Problem to work on
Count the lines in the records below that contain the word "multiple", and give only that number.

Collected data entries
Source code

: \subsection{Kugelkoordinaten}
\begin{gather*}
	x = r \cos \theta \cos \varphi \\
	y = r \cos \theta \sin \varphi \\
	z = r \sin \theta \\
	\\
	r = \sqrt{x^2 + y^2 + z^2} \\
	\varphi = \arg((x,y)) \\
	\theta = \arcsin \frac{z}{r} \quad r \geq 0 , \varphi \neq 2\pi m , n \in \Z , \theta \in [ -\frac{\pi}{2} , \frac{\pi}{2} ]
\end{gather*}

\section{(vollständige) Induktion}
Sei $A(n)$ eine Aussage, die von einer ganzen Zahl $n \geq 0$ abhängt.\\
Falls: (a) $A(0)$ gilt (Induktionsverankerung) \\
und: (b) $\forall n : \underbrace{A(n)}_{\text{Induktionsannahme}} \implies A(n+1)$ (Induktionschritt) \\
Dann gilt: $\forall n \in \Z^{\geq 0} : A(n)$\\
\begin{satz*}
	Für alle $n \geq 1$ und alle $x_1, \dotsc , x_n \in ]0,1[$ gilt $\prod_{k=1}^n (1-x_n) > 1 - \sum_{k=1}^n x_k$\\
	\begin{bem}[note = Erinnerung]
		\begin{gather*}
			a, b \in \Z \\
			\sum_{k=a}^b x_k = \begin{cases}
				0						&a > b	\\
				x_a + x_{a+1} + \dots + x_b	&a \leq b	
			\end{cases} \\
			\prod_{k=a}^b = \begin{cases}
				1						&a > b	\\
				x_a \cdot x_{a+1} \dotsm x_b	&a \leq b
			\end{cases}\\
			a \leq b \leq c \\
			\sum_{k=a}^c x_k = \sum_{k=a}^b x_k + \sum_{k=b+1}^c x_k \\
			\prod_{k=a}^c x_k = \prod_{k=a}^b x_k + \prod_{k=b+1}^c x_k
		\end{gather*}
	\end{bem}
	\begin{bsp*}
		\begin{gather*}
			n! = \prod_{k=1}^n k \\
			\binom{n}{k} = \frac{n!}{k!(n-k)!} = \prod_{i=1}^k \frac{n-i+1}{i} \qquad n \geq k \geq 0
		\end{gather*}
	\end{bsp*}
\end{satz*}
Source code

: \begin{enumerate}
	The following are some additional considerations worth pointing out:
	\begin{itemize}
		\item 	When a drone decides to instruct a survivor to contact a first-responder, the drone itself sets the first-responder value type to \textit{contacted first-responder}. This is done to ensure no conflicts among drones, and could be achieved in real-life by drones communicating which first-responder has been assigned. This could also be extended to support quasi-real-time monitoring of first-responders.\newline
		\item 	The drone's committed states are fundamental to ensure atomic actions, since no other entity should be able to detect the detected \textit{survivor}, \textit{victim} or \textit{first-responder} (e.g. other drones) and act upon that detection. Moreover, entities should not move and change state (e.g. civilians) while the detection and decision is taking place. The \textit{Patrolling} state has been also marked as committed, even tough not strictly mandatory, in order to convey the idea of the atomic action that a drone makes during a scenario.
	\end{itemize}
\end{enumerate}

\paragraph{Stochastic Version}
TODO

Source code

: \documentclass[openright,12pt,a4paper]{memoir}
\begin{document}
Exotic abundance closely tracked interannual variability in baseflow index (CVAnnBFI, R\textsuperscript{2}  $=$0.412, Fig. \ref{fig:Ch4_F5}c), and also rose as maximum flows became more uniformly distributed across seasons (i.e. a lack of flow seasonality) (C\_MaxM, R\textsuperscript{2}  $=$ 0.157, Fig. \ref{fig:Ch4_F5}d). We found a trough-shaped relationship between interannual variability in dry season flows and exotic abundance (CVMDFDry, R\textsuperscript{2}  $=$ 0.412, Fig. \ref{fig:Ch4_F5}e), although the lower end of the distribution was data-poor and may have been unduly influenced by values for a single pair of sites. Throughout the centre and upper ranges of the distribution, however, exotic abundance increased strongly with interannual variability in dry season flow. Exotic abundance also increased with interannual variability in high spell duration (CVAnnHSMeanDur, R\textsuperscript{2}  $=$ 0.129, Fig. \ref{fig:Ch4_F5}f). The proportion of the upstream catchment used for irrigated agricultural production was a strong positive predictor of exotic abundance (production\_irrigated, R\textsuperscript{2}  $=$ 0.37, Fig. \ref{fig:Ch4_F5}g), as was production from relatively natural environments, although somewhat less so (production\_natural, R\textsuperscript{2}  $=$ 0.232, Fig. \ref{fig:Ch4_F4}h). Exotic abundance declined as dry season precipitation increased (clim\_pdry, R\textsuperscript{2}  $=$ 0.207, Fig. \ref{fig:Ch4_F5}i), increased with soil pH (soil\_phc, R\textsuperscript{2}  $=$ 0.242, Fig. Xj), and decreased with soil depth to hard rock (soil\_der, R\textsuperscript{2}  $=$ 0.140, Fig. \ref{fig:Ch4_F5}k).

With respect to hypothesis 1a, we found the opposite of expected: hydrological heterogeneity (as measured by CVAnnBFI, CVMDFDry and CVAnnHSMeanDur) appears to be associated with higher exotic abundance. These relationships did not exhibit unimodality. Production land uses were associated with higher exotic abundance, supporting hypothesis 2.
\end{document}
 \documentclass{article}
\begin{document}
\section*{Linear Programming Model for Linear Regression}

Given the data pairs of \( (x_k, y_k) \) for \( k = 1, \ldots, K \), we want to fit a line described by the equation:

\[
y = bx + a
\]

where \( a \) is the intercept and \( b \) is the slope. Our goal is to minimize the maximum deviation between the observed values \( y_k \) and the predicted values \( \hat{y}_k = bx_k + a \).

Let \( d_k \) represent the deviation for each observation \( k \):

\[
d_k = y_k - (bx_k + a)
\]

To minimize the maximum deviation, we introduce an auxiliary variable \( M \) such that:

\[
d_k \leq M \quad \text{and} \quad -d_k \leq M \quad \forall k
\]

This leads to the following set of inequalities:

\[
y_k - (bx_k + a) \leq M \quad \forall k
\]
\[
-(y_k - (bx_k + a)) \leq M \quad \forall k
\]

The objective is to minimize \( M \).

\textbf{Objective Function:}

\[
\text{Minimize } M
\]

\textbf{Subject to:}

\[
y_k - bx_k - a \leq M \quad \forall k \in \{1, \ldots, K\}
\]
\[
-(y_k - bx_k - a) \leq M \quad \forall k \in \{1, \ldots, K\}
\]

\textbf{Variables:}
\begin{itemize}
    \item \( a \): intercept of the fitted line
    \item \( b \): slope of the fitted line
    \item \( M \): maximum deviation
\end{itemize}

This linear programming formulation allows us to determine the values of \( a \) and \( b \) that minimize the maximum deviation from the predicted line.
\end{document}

...

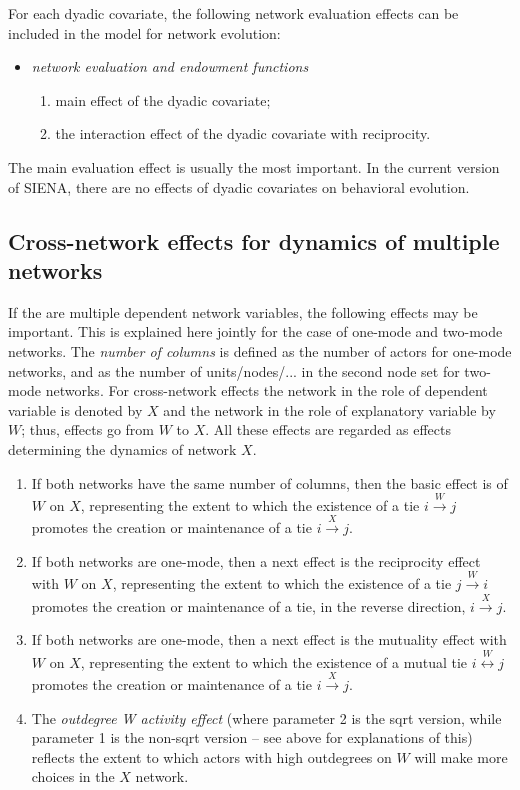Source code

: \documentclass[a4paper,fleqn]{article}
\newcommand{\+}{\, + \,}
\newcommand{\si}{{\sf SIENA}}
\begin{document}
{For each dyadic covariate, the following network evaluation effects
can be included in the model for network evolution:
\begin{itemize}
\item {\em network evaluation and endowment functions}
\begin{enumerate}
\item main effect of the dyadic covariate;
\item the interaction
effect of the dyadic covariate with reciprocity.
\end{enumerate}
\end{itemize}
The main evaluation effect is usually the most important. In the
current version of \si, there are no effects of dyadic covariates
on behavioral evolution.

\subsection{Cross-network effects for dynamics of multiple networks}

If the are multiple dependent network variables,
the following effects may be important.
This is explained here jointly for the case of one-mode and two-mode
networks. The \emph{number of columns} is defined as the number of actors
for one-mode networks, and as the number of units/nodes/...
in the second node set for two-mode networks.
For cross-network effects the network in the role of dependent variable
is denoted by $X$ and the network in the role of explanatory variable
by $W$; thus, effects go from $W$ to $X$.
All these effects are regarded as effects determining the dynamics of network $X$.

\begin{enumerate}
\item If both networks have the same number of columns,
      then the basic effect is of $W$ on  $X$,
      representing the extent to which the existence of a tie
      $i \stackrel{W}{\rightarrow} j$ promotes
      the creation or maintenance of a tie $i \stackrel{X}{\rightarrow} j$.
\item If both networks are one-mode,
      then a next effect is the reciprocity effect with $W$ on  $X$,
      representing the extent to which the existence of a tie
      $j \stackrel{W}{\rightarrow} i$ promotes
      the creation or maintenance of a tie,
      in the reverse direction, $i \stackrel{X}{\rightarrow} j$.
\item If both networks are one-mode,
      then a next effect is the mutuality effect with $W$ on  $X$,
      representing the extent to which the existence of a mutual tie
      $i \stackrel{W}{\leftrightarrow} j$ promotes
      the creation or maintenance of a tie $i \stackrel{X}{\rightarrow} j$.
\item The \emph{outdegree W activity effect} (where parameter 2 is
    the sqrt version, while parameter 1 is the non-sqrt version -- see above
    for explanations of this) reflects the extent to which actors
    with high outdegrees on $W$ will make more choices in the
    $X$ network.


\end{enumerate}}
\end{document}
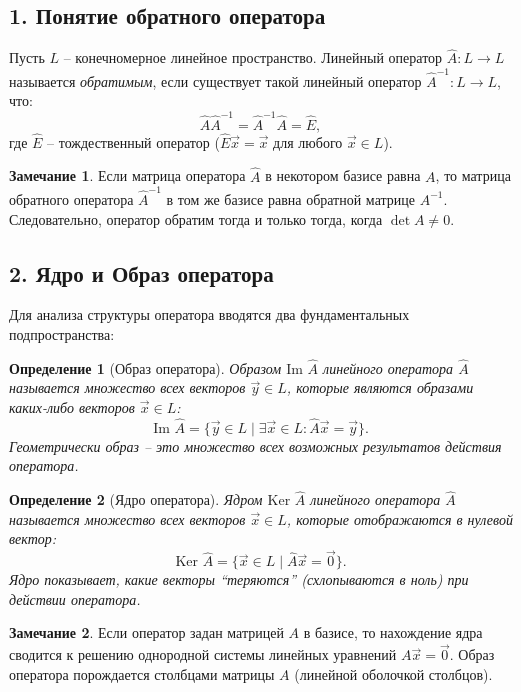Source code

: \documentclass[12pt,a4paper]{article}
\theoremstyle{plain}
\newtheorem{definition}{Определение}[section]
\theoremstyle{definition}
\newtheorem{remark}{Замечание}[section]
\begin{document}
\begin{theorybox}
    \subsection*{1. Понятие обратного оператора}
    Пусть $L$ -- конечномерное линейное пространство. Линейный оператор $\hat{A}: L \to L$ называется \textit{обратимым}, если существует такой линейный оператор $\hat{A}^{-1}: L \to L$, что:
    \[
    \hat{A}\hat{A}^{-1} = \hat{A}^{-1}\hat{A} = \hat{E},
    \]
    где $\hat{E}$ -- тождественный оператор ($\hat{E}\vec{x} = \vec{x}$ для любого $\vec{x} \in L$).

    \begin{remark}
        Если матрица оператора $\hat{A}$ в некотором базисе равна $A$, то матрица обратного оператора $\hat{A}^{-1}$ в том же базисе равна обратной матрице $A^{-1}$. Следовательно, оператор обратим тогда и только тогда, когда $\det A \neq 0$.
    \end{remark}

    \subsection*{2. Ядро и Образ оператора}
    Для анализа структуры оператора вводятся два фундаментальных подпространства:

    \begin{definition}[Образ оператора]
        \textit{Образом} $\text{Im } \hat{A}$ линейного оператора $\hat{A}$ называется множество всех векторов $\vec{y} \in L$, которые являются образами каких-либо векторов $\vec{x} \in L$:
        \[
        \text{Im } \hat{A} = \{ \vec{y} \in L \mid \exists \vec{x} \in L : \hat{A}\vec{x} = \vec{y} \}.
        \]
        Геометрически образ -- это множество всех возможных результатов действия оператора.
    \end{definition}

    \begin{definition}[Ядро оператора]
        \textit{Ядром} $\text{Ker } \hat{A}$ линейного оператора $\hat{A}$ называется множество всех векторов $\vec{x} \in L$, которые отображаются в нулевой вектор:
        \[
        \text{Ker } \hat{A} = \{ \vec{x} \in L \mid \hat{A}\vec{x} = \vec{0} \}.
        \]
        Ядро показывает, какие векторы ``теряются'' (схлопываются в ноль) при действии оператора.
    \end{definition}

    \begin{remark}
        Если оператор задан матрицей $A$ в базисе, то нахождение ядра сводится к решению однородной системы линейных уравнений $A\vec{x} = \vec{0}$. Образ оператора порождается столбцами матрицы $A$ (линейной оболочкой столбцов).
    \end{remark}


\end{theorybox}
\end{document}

--

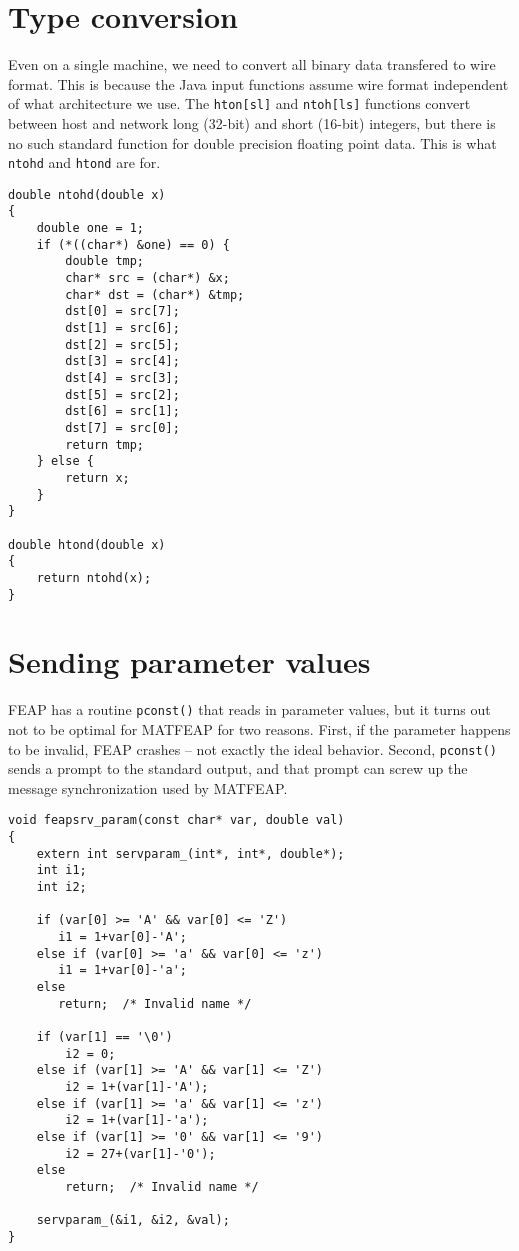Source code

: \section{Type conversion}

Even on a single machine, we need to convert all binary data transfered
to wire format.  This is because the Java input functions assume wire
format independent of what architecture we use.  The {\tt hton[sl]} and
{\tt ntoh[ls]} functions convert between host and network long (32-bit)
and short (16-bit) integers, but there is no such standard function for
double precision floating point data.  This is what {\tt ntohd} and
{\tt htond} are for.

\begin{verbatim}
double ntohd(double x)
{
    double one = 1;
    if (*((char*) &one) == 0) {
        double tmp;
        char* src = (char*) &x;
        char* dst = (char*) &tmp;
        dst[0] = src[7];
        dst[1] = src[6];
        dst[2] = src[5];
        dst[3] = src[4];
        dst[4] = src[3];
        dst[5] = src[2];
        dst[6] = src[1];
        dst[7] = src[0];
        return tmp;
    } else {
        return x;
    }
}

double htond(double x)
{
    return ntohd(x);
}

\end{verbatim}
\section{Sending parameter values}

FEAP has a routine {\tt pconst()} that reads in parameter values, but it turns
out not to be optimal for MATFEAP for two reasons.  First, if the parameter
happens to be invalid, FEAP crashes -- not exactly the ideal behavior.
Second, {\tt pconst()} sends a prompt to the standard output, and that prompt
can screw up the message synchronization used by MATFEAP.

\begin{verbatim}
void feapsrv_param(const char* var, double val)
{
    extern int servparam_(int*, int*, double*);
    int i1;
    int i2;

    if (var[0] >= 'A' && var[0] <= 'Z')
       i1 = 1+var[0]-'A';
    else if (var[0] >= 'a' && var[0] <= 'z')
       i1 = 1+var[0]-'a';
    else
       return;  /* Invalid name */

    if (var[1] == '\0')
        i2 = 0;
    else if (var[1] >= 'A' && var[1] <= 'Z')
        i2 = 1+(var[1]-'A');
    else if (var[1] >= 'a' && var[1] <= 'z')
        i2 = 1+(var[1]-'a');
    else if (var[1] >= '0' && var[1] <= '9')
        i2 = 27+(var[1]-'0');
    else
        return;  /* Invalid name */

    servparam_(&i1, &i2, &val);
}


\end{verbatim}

Task answer
2